It was Monday, February 22nd, 1965, and a headline on the front page of The Irish Times asked a vital question about the moon: will man sink into the surface?
On the 50th anniversary of the moon landing – July 20th, 1969 – the question seems absurd. We’ve seen the pictures and heard Neil Armstrong’s crackled one-liner, issued as he left the lunar module on the 21st. But in 1965 the lunar terrain was a real concern.
“The pictures taken by America’s Ranger 8 spacecraft have left open the big question – is it safe to put a man on the moon?” reads the report. The story sits beneath an aerial view of the lunar surface, and to the left of the day’s lead; a report about the assassination, the day before, of US civil rights activist Malcolm X.
Experts theorised. One suggested the terrain had the texture of crunchy snow. Another, Dr Gerard Kuiper, who headed a team that studied the photographs, said the material would be frothy and “may hide many treacherous things on the moon’s surface”.
On July 21st, 1969, The Irish Times's front page carried a photograph from the surface alongside head shots of Neil Armstrong and Buzz Aldrin. The headline read: "Two men walk on the Moon."
"It's a very soft surface, but here and there where I poke with the sample collector I run into a very hard surface," said Armstrong, describing the "stark beauty" surrounding him on his first moonwalk (and answering a four-year-old question for Irish Times readers). "It's like much of the high desert of the United States. It's different but it's very pretty out here."
The technical aspects of the mission – the “Flawless flight of the Eagle” – were covered on the same page, with an update on the unmanned spacecraft Luna-15 – the Soviet horse in the moon race – which was orbiting the moon. It crashed the same day.
Armstrong left the lander just after 3.56am (Irish time), making the extensive coverage in that morning’s paper something of a marvel in itself.
The leader, simply titled “Moon”, said the “oldest and wildest dream of the human race has been realised”. It was written after the landing, but before Armstrong actually set foot on the surface.

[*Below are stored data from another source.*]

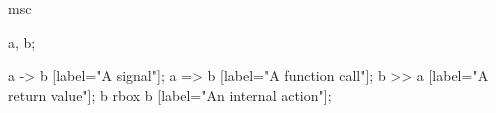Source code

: \begin{msc}
	msc{
        	a, b;

        	a -> b [label="A signal"];
        	a => b [label="A function call"];
        	b >> a [label="A return value"];
        	b rbox b [label="An internal action"];

	}
\end{msc}

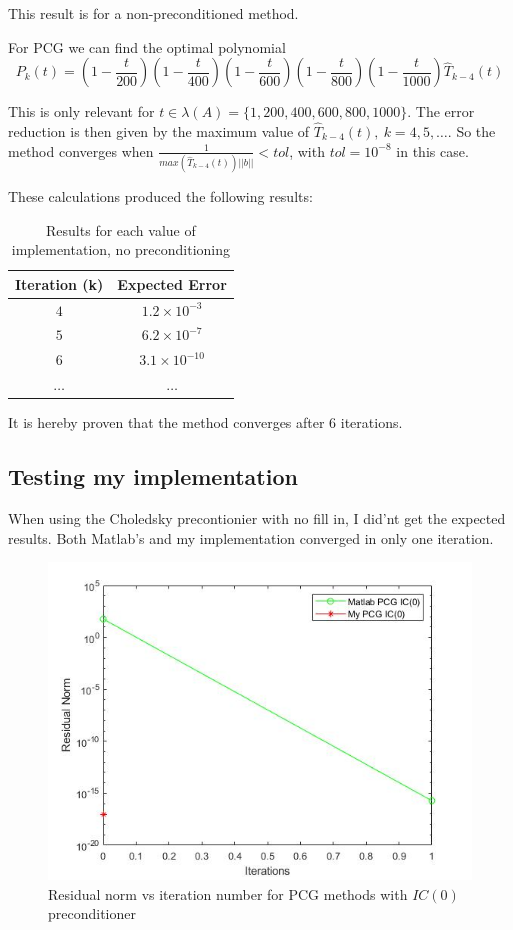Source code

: \documentclass[a4paper, 11pt]{article}
\begin{document}
			This result is for a non-preconditioned method.
			
			For PCG we can find the optimal polynomial
			\begin{equation}
				P_k(t) = \left(1-\frac{t}{200}\right)\left(1-\frac{t}{400}\right)\left(1-\frac{t}{600}\right)\left(1-\frac{t}{800}\right)\left(1-\frac{t}{1000}\right)\hat{T}_{k-4}(t)
			\end{equation}
		
			This is only relevant for $t \in \lambda(A) = \{1,200,400,600,800,1000\}$.
			The error reduction is then given by the maximum value of $ \hat{T}_{k-4}(t),\ k=4,5,\ldots $.
			So the method converges when $\frac{1}{max(\hat{T}_{k-4}(t))||b||} < tol$, with $tol = 10^{-8}$ in this case.
			
			These calculations produced the following results:
			\begin{table}[H]
				\centering
				\begin{tabular}{c|c}
					\textbf{Iteration (k)} 	& \textbf{Expected Error} \\ \hline
					$4$ 					& $ 1.2 \times 10^{-3} $ 	\\ \hline	
					$5$						& $ 6.2 \times 10^{-7} $	\\ \hline
					$6$						& $ 3.1 \times 10^{-10} $	\\	\hline
					$\ldots$				& $ \ldots $	\\
				\end{tabular}
				\caption{Results for each value of implementation, no preconditioning}
				\label{table:ex3_theory}
			\end{table}
		
			It is hereby proven that the method converges after 6 iterations.		
			
			\subsection*{Testing my implementation}
			When using the Choledsky precontionier with no fill in, I did'nt get the expected results.
			Both Matlab's and my implementation converged in only one iteration.
			
			\begin{figure}[H]
				\centering
				\includegraphics[width=.6\linewidth]{ex3.jpg}
				\caption{Residual norm vs iteration number for PCG methods with $IC(0)$ preconditioner}
				\label{fig:ex3}
			\end{figure}
		
\end{document}
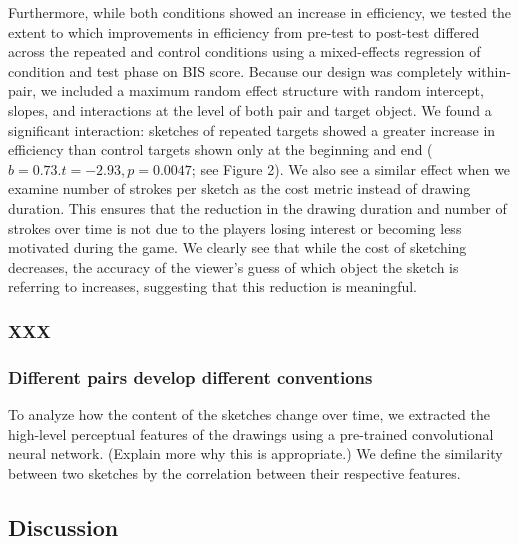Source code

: \documentclass[10pt,letterpaper]{article}
\begin{document}
Furthermore, while both conditions showed an increase in efficiency, we tested the extent to which improvements in efficiency from pre-test to post-test differed across the repeated and control conditions using a mixed-effects regression of condition and test phase on BIS score. Because our design was completely within-pair, we included a maximum random effect structure with random intercept, slopes, and interactions at the level of both pair and target object. We found a significant interaction: sketches of repeated targets showed a greater increase in efficiency than control targets shown only at the beginning and end ($b = 0.73. t = -2.93, p = 0.0047$; see Figure 2). We also see a similar effect when we examine number of strokes per sketch as the cost metric instead of drawing duration. This ensures that the reduction in the drawing duration and number of strokes over time is not due to the players losing interest or becoming less motivated during the game. We clearly see that while the cost of sketching decreases, the accuracy of the viewer's guess of which object the sketch is referring to increases, suggesting that this reduction is meaningful. 





\subsubsection{XXX}

\subsubsection{Different pairs develop different conventions} To analyze how the content of the sketches change over time, we extracted the high-level perceptual features of the drawings using a pre-trained convolutional neural network. (Explain more why this is appropriate.) We define the similarity between two sketches by the correlation between their respective features.%


\subsection{Discussion}
\end{document}
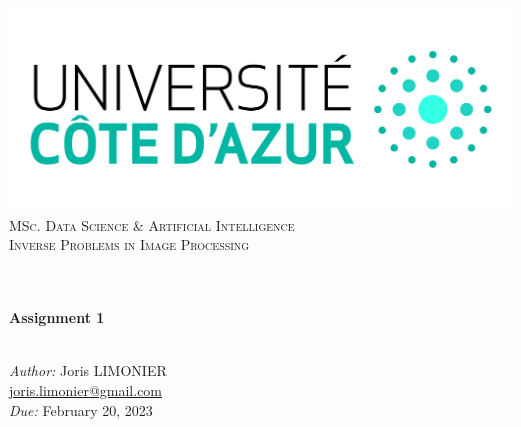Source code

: \begin{titlepage}
	\begin{center}
		\includegraphics[width=\textwidth]{images/logo_uca.jpeg}\\[0.1cm]
		\vspace{1.5cm}
		\textsc{\Large MSc. Data Science \& Artificial Intelligence}\\[1.2cm]
		\textsc{\Large Inverse Problems in Image Processing}\\[1.2cm]
		\\
		\vspace{1cm}

		\HRule \\[0.6cm]
		{\huge \bfseries Assignment 1}\\[0.3cm]
		\HRule \\[1.8cm]
		\vfill

		\large
		\emph{Author:} Joris LIMONIER\\[.2cm]
		\href{mailto:joris.limonier@gmail.com}{\color{black}joris.limonier@gmail.com} \\[.2cm]
		\emph{Due:} {\large February 20, 2023}
	\end{center}
\end{titlepage}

The inside of the edition featured a piece on space food – “good, but not like home!” – and a tangential Irish angle - astronaut Michael Collins’s wife Patricia was the daughter of a Mayo man.
Key numbers
Key numbers were revealed in the following days: about 600 million people reportedly watched the live broadcast; 30,000 signed reserve lists for flights to the moon; and William Hill lost nearly £10,000 to a punter after the landing. (The bookmaker then placed odds of 1000/1 on a similar Mars mission.)
Praise was widespread. But the true value of such an expensive project was debated. The pope took the chance to play it down, reminding people not to lose sight of earthly affairs.
“Hunger still afflicts entire populations,” said Paul VI from his summer residence at Castel Gandolfo. “What would be the true progress of man if those misfortunes persist and worsen?”
Underneath was an unrelated story, headlined: “Communion bread is taken to Moon.”
Author and columnist Kate O’Brien was bored with the fanfare. She respectfully threw the cold water of reality upon the buzz attached to “this Moon thing”.
“I must confess that I am dead cold about this isolated and terrifying point in human history,” she wrote. With such misery on Earth, the mission’s vast price tag was immoral and “criminally irrelevant”.
On June 22nd, a letter writer named Esme Cox from St Mary’s rectory in Bunclody, Co Wexford, seemed to share O’Brien’s view. That said, she considered space travel worth the expense – if only to export some misery.
“I would suggest that the troublemakers of any description, eg: germ warfare enthusiasts; bigots; sadists; warmongers; makers of napalm and nuclear bombs, to name but a few, should be transported, even at enormous expense, to the Moon, and left to their own devices,” she wrote.